Task item — Somewhere below are a line with "His decision carries" and a later line with "The judge has". Output exactly those lines and all lines between them.

Data extract —

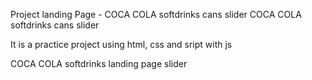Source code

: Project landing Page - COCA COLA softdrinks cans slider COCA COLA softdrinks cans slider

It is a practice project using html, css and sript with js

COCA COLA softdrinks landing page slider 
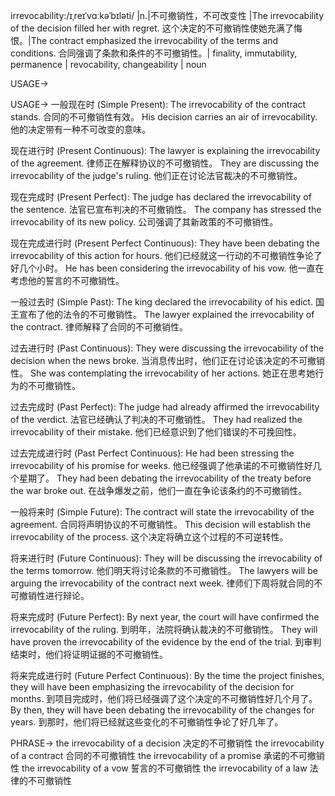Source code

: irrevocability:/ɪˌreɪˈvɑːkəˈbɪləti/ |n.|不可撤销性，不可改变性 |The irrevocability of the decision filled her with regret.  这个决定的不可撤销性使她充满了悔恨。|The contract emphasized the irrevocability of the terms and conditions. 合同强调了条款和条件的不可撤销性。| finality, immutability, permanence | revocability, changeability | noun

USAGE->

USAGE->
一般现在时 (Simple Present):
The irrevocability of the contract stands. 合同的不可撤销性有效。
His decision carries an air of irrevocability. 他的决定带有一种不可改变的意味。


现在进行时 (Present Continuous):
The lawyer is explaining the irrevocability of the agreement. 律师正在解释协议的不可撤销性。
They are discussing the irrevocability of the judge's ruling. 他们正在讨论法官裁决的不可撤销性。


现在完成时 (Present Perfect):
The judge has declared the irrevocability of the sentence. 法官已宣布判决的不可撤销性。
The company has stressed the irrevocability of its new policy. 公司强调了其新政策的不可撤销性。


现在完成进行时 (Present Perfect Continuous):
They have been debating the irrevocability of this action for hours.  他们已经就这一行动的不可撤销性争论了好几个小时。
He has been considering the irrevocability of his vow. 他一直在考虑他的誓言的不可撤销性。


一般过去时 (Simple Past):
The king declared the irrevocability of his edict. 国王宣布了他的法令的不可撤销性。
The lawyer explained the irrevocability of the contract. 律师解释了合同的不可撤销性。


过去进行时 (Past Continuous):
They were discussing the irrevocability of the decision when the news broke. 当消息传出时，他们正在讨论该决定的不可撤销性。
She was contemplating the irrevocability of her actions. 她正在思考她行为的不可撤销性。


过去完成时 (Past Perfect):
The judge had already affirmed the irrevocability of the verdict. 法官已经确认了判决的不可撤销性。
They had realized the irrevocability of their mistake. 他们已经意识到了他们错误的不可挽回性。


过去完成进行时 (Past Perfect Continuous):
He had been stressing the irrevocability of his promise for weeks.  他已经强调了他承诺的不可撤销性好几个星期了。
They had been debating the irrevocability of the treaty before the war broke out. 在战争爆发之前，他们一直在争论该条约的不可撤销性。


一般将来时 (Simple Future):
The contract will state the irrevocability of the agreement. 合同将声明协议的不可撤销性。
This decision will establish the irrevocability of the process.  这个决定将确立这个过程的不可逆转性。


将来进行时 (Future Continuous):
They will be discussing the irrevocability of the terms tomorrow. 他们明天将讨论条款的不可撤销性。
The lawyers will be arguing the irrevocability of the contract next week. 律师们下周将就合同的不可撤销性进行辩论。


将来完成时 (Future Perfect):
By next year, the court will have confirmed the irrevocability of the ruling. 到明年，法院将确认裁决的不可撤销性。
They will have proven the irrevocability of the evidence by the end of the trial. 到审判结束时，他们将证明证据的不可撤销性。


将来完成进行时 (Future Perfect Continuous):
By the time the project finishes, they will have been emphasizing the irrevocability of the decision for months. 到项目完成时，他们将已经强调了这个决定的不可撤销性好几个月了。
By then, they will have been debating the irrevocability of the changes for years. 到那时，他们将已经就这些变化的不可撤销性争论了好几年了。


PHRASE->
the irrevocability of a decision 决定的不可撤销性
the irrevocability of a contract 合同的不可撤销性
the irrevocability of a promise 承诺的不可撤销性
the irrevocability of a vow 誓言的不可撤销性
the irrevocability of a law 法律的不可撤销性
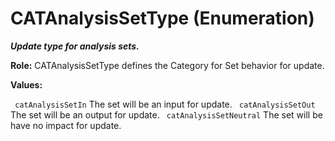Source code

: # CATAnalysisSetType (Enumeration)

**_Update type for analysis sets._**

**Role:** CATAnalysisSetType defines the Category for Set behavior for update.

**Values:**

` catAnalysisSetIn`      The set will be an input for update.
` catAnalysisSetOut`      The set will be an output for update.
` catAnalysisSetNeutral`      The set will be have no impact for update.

Answer section —
His decision carries an air of irrevocability. 他的决定带有一种不可改变的意味。


现在进行时 (Present Continuous):
The lawyer is explaining the irrevocability of the agreement. 律师正在解释协议的不可撤销性。
They are discussing the irrevocability of the judge's ruling. 他们正在讨论法官裁决的不可撤销性。


现在完成时 (Present Perfect):
The judge has declared the irrevocability of the sentence. 法官已宣布判决的不可撤销性。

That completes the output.